WORK ITEM >> Copy each line of the listing where the word "Contributors" can be found.

EXTRACTED DATA >>
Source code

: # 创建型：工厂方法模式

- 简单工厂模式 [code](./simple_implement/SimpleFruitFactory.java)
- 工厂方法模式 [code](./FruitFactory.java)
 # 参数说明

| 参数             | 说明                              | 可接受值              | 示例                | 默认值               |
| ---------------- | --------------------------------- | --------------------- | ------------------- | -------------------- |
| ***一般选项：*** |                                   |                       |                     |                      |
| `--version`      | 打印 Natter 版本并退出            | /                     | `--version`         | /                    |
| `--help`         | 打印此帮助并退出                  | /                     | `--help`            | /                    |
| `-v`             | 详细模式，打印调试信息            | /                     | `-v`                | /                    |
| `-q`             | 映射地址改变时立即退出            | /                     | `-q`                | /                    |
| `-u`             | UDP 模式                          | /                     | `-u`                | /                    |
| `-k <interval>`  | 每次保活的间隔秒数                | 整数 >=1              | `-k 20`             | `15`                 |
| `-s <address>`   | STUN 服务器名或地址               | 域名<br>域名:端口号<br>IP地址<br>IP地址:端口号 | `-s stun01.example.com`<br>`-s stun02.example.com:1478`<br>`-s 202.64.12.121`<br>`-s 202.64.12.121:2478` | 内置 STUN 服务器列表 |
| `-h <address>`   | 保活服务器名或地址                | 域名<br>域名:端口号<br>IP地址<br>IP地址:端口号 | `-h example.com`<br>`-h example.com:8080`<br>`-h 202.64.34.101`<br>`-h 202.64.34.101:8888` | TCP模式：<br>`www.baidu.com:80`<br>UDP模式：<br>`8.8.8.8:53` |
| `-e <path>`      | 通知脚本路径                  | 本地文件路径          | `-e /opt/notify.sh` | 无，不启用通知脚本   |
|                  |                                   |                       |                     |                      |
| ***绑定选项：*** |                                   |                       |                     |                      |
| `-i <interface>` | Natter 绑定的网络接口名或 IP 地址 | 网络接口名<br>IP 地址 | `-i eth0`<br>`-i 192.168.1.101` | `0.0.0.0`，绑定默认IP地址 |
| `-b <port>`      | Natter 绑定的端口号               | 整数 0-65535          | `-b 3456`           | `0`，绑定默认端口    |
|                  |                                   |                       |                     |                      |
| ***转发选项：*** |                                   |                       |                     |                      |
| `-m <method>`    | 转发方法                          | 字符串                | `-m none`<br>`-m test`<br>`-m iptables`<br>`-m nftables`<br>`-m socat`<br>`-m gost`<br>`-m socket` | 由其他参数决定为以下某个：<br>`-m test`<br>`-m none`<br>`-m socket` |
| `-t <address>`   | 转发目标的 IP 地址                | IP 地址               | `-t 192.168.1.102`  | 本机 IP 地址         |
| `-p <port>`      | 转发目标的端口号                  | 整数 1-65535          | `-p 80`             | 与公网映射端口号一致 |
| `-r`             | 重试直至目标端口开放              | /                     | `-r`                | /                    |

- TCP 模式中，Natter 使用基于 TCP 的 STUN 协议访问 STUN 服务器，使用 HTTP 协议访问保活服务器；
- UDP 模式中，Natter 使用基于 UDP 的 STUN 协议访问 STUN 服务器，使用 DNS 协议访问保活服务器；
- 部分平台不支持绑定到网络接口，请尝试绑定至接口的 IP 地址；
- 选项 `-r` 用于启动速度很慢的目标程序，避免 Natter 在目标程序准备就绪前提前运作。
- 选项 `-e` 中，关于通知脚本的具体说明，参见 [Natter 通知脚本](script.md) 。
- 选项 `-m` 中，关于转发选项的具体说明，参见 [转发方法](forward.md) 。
* * *
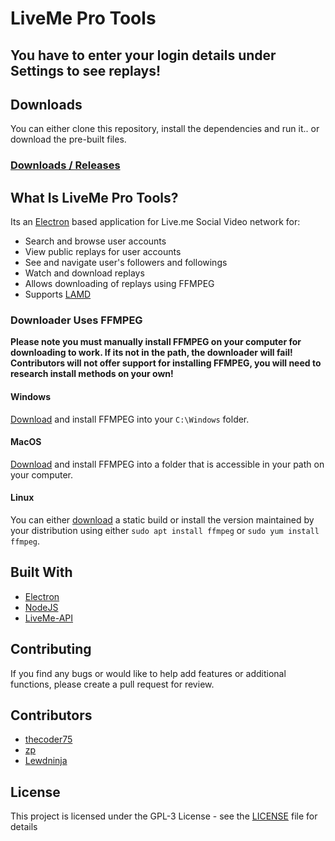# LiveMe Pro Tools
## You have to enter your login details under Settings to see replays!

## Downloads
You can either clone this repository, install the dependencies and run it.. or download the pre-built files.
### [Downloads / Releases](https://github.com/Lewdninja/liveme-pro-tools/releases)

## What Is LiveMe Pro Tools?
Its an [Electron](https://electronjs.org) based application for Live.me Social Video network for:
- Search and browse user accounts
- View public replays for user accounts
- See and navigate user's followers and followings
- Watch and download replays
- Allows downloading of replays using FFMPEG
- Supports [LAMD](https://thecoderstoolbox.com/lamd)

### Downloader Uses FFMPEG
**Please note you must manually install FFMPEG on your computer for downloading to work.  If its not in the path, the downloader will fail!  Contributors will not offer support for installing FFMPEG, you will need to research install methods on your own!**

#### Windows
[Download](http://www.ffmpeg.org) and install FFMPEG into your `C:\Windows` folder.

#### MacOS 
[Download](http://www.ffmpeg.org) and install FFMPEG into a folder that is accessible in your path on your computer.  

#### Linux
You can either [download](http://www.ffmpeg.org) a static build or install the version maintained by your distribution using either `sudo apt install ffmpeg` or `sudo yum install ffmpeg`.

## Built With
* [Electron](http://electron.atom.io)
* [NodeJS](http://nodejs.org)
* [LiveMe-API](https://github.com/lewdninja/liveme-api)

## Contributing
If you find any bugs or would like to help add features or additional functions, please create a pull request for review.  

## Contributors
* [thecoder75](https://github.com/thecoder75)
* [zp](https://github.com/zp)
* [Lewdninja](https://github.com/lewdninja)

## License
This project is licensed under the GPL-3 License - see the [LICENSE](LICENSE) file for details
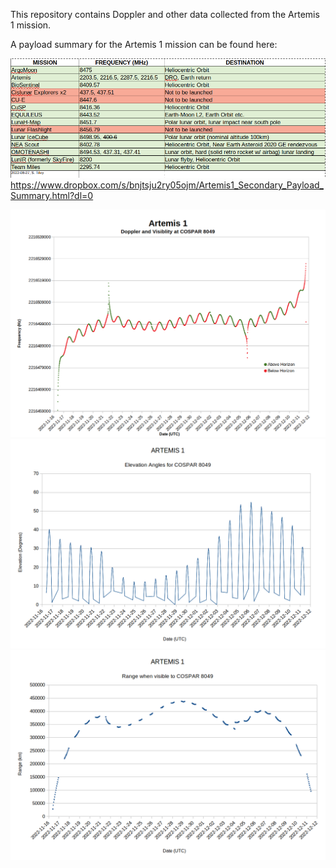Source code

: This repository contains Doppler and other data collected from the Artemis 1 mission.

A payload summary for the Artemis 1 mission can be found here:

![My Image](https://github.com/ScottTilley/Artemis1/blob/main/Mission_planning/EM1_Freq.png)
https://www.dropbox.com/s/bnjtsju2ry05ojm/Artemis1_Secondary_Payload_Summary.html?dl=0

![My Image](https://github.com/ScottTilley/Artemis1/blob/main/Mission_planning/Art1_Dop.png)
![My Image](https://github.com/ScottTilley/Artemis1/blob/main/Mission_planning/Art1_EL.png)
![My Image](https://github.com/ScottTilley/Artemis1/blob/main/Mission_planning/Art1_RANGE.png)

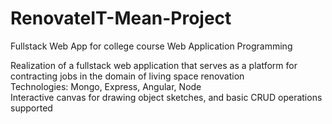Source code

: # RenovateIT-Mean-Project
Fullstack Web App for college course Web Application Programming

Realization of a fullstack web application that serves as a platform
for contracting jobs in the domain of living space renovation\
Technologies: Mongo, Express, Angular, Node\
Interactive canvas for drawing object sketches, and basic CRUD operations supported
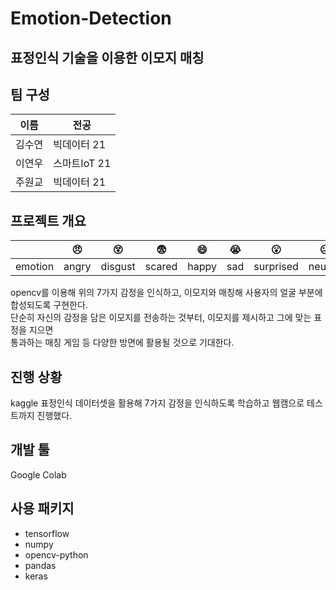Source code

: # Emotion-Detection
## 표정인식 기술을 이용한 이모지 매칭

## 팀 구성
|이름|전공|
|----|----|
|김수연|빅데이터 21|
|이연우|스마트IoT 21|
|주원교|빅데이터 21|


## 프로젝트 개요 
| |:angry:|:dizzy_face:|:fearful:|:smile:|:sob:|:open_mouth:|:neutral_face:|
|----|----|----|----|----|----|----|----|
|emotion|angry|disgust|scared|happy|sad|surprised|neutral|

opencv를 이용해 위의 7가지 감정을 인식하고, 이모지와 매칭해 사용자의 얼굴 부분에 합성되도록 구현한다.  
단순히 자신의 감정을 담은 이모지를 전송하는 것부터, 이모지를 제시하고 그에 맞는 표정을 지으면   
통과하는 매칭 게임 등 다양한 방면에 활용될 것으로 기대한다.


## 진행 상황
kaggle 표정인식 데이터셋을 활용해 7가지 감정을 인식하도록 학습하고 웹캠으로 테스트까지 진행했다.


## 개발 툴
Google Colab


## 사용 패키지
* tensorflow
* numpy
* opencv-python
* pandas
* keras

OUTPUT OF THE TASK >>
**Please note you must manually install FFMPEG on your computer for downloading to work.  If its not in the path, the downloader will fail!  Contributors will not offer support for installing FFMPEG, you will need to research install methods on your own!**
## Contributors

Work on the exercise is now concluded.